Norfolk, UK – New record!

See the Birdguides website for an account of Chris Mills and Nick Moran’s legendary green big day, setting a new UK record of 144 spp:

Here’s the text:

Chris Mills, Gary Prescott, Simon Woolley: what do these
names have in common? They’ve all set new standards for green listing.
Chris and Simon went head to head in a Norfolk-versus-Hampshire
zero-carbon year-list competition in 2005 (Chris setting the then UK
record of 251 species in the process), and Gary raised the bar even
further with his epic biking birding journey in 2010, during which he
notched up 253 species.

Previous non-motorised day listing efforts in Norfolk had netted Chris and
various team-mates more than 120 species each time, with 2005 yielding the
highest total, an impressive 132 species in a 24-hour period.

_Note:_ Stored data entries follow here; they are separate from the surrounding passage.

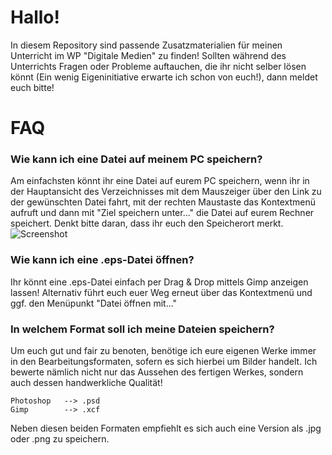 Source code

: Hallo!
====

In diesem Repository sind passende Zusatzmaterialien für meinen Unterricht im WP "Digitale Medien" zu finden! Sollten während des Unterrichts Fragen oder Probleme auftauchen, die ihr nicht selber lösen könnt (Ein wenig Eigeninitiative erwarte ich schon von euch!), dann meldet euch bitte!



 
 
FAQ
====

### Wie kann ich eine Datei auf meinem PC speichern?

Am einfachsten könnt ihr eine Datei auf eurem PC speichern, wenn ihr in der Hauptansicht des Verzeichnisses mit dem Mauszeiger über den Link zu der gewünschten Datei fahrt, mit der rechten Maustaste das Kontextmenü aufruft und dann mit "Ziel speichern unter..." die Datei auf eurem Rechner speichert. Denkt bitte daran, dass ihr euch den Speicherort merkt. ![Screenshot](https://raw.github.com/cartz/schule/master/images/save_target_as.jpg)

### Wie kann ich eine .eps-Datei öffnen?

Ihr könnt eine .eps-Datei einfach per Drag & Drop mittels Gimp anzeigen lassen! Alternativ führt euch euer Weg erneut über das Kontextmenü und ggf. den Menüpunkt "Datei öffnen mit..."

### In welchem Format soll ich meine Dateien speichern?

Um euch gut und fair zu benoten, benötige ich eure eigenen Werke immer in den Bearbeitungsformaten, sofern es sich hierbei um Bilder handelt. Ich bewerte nämlich nicht nur das Aussehen des fertigen Werkes, sondern auch dessen handwerkliche Qualität!

	Photoshop 	--> .psd
	Gimp		--> .xcf
	
Neben diesen beiden Formaten empfiehlt es sich auch eine Version als .jpg oder .png zu speichern. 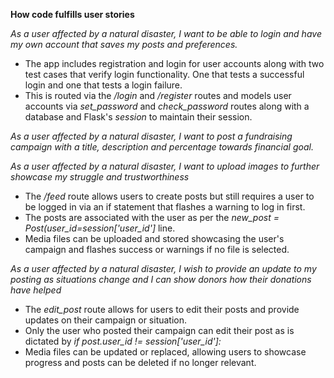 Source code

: **How code fulfills user stories**

_As a user affected by a natural disaster, I want to be able to login and have my own account that saves my posts and preferences._

* The app includes registration and login for user accounts along with two test cases that verify login functionality. One that tests a successful login and one that tests a login failure.
* This is routed via the */login* and */register* routes and models user accounts via _set_password_ and _check_password_ routes along with a database and Flask's _session_ to maintain their session.

_As a user affected by a natural disaster, I want to post a fundraising campaign with a title, description and percentage towards financial goal._

_As a user affected by a natural disaster, I want to upload images to further showcase my struggle and trustworthiness_

* The _/feed_ route allows users to create posts but still requires a user to be logged in via an if statement that flashes a warning to log in first. 
* The posts are associated with the user as per the _new_post = Post(user_id=session['user_id']_ line. 
* Media files can be uploaded and stored showcasing the user's campaign and flashes success or warnings if no file is selected.

_As a user affected by a natural disaster, I wish to provide an update to my posting as situations change and I can show donors how their donations have helped_

* The _edit_post_ route allows for users to edit their posts and provide updates on their campaign or situation.
* Only the user who posted their campaign can edit their post as is dictated by _if post.user_id != session['user_id']:_
* Media files can be updated or replaced, allowing users to showcase progress and posts can be deleted if no longer relevant.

When Chris
put the idea of a record-attempt to me a few weeks ago, there was simply
no way I could refuse. The date was set and the plans began to take shape,
not without a few anxious glances at the weather forecast as strong
northerlies and northeasterlies seemed to be putting the mockers on
migration in the preceding week. Chris nobly took the Friday off work to
recce some sites, whilst I pulled out all the stops to ready a roadworthy
bike (not helped by having one stolen on Wednesday!).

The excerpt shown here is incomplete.